The answer given is: Such as truly believe in Christ, and endeavor to walk in all good conscience before him, may, without extraordinary revelation, by faith grounded upon the truth of God's promises, and by the Spirit enabling them to discern in themselves those graces to which the promises of life are made, and bearing witness with their spirits that they are the children of God, be infallibly assured that they are in the estate of grace, and shall persevere therein unto salvation.
This answer can be readily understood as a biblical response to two simple questions:
(1) Who can attain a certain conviction of his or her salvation?
(2) On what basis does this certain conviction rest?
The answer to the first question is that anyone who truly believes in Christ and is seeking to walk in obedience to Christ, may, without any direct or further revelation from God, be certain of his or her salvation.
The answer to the second question includes three distinct elements:
(1) Our assurance is grounded on the truth of God's promises.
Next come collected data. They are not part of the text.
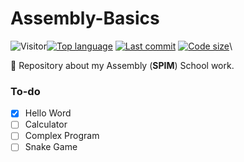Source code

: # Assembly-Basics
![Visitor](https://visitor-badge.laobi.icu/badge?page_id=PineAppleGrits.Assembly-Basics)[![Top language](https://img.shields.io/github/languages/top/PineAppleGrits/Assembly-Basics)](https://github.com/PineAppleGrits/Assembly-Basics) [![Last commit](https://img.shields.io/github/last-commit/PineAppleGrits/Assembly-Basics)](https://github.com/PineAppleGrits/Assembly-Basics) [![Code size](https://img.shields.io/github/languages/code-size/PineAppleGrits/Assembly-Basics)](https://github.com/PineAppleGrits/Assembly-Basics)\

🚀 Repository about my Assembly (**SPIM**) School work.

### To-do

 - [x] Hello Word
 - [ ] Calculator
 - [ ] Complex Program
 - [ ] Snake Game
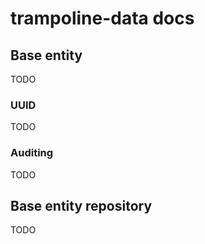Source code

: # trampoline-data docs

## Base entity
TODO
### UUID
TODO
### Auditing
TODO
## Base entity repository
TODO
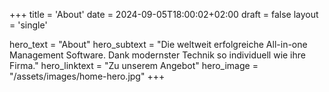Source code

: +++
title = 'About'
date = 2024-09-05T18:00:02+02:00
draft = false
layout = 'single'

hero_text = "About"
hero_subtext = "Die weltweit erfolgreiche All-in-one Management Software. Dank modernster Technik so individuell wie ihre Firma."
hero_linktext = "Zu unserem Angebot"
hero_image = "/assets/images/home-hero.jpg"
+++

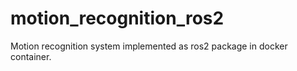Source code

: # motion_recognition_ros2
Motion recognition system implemented as ros2 package in docker container.
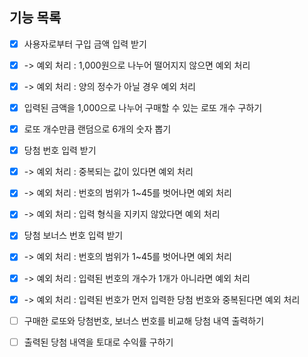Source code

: ## 기능 목록

- [x] 사용자로부터 구입 금액 입력 받기
- [x] -> 예외 처리 : 1,000원으로 나누어 떨어지지 않으면 예외 처리
- [x] -> 예외 처리 : 양의 정수가 아닐 경우 예외 처리

- [x] 입력된 금액을 1,000으로 나누어 구매할 수 있는 로또 개수 구하기

- [x] 로또 개수만큼 랜덤으로 6개의 숫자 뽑기

- [x] 당첨 번호 입력 받기
- [x] -> 예외 처리 : 중복되는 값이 있다면 예외 처리
- [x] -> 예외 처리 : 번호의 범위가 1~45를 벗어나면 예외 처리
- [x] -> 예외 처리 : 입력 형식을 지키지 않았다면 예외 처리

- [x] 당첨 보너스 번호 입력 받기
- [x] -> 예외 처리 : 번호의 범위가 1~45를 벗어나면 예외 처리
- [x] -> 예외 처리 : 입력된 번호의 개수가 1개가 아니라면 예외 처리
- [x] -> 예외 처리 : 입력된 번호가 먼저 입력한 당첨 번호와 중복된다면 예외 처리

- [ ] 구매한 로또와 당첨번호, 보너스 번호를 비교해 당첨 내역 출력하기

- [ ] 출력된 당첨 내역을 토대로 수익률 구하기
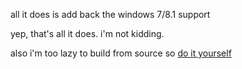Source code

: all it does is add back the windows 7/8.1 support

yep, that's all it does.
i'm not kidding.

also i'm too lazy to build from source so [do it yourself](https://github.com/bloxstraplabs/bloxstrap/wiki/Building-Bloxstrap-from-source)
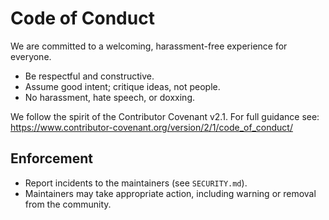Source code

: # Code of Conduct

We are committed to a welcoming, harassment-free experience for everyone.
- Be respectful and constructive.
- Assume good intent; critique ideas, not people.
- No harassment, hate speech, or doxxing.

We follow the spirit of the Contributor Covenant v2.1.
For full guidance see: https://www.contributor-covenant.org/version/2/1/code_of_conduct/

## Enforcement
- Report incidents to the maintainers (see `SECURITY.md`).
- Maintainers may take appropriate action, including warning or removal from the community.
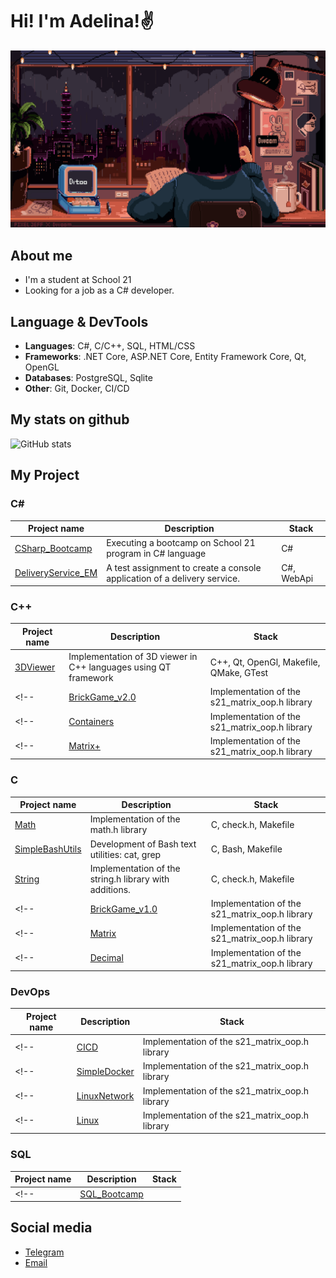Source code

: # Hi! I'm Adelina!✌

![gif-hello](gif/Pixel%20Jeff%20X%20Divoom.gif)

## About me 

- I'm a student at School 21
- Looking for a job as a C# developer.
<!-- - In my free time, I'm studying GameDev -->

## Language & DevTools

- **Languages**: C#, C/C++, SQL, HTML/CSS
- **Frameworks**: .NET Core, ASP.NET Core, Entity Framework Core, Qt, OpenGL
- **Databases**: PostgreSQL, Sqlite
- **Other**: Git, Docker, CI/CD

## My stats on github

![GitHub stats](https://github-readme-stats.vercel.app/api?username=llllenivka&show_icons=true&hide_title=true&count_private=true&hide=prs&theme=radical)
## My Project

### C#
| Project name | Description | Stack       |
|--------------|-------------|-------------|
| [CSharp_Bootcamp](https://github.com/llllenivka/CSharp_Bootcamp)   | Executing a bootcamp on School 21 program in C# language  | C# |
| [DeliveryService_EM](https://github.com/llllenivka/DeliveryService_EM)  | A test assignment to create a console application of a delivery service.  | C#, WebApi  |

### C++
| Project name | Description | Stack       |
|--------------|-------------|-------------|
| [3DViewer](https://github.com/llllenivka/3DViewer) | Implementation of 3D viewer in C++ languages using QT framework | C++, Qt, OpenGl, Makefile, QMake, GTest |
<!-- | [BrickGame_v2.0](https://github.com/llllenivka/BrickGame_v2.0) | Implementation of the s21_matrix_oop.h library | C++ | -->
<!-- | [Containers](https://github.com/llllenivka/Containers) | Implementation of the s21_matrix_oop.h library | C++ | -->
<!-- | [Matrix+](https://github.com/llllenivka/Matrix+) | Implementation of the s21_matrix_oop.h library | C++ | -->



### C
| Project name | Description | Stack       |
|--------------|-------------|-------------|
| [Math](https://github.com/llllenivka/Math) | Implementation of the math.h library | C, check.h, Makefile |
| [SimpleBashUtils](https://github.com/llllenivka/SimpleBashUtils) | Development of Bash text utilities: cat, grep | C, Bash, Makefile |
| [String](https://github.com/llllenivka/String) | Implementation of the string.h library with additions. | C, check.h, Makefile |
<!-- | [BrickGame_v1.0](https://github.com/llllenivka/BrickGame_v1.0) | Implementation of the s21_matrix_oop.h library | C | -->
<!-- | [Matrix](https://github.com/llllenivka/Matrix) | Implementation of the s21_matrix_oop.h library | C | -->
<!-- | [Decimal](https://github.com/llllenivka/Decimal) | Implementation of the s21_matrix_oop.h library | C | -->



### DevOps
| Project name | Description | Stack       |
|--------------|-------------|-------------|
<!-- | [CICD](https://github.com/llllenivka/CICD) | Implementation of the s21_matrix_oop.h library | C | -->
<!-- | [SimpleDocker](https://github.com/llllenivka/SimpleDocker) | Implementation of the s21_matrix_oop.h library | C | -->
<!-- | [LinuxNetwork](https://github.com/llllenivka/LinuxNetwork) | Implementation of the s21_matrix_oop.h library | C | -->
<!-- | [Linux](https://github.com/llllenivka/Linux) | Implementation of the s21_matrix_oop.h library | C | -->

### SQL
| Project name | Description | Stack       |
|--------------|-------------|-------------|
<!-- | [SQL_Bootcamp](https://github.com/llllenivka/SQL_Bootcamp)|  | PostgreSQL| -->

##  Social media

<!-- добавить лидкод -->
- [Telegram](https://t.me/eflorentia)
- [Email](mailto:a.sharafutdinovva@gmail.com)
One such promise that has helped untold numbers of troubled believers attain full assurance of their salvation is the promise given by our Lord in John 6:37: "And whoever comes to me I will never cast out." Another such promise is found in Romans 10:13: "For everyone who calls on the name of the Lord will be saved."
(2) Our assurance is dependent on the Holy Spirit's ministry enabling us to discern in our hearts and lives those graces that only the Holy Spirit can impart to the human heart. For example, the Beatitudes in Matthew 5:2-11 are a description of the character traits of all who are born again and have entered the kingdom of God by that heavenly birth (see Galatians 5:22-24). As the Holy Spirit enables us to discern these graces in our lives as a pattern of life, we are assured by the Word of God that we are indeed the children of God.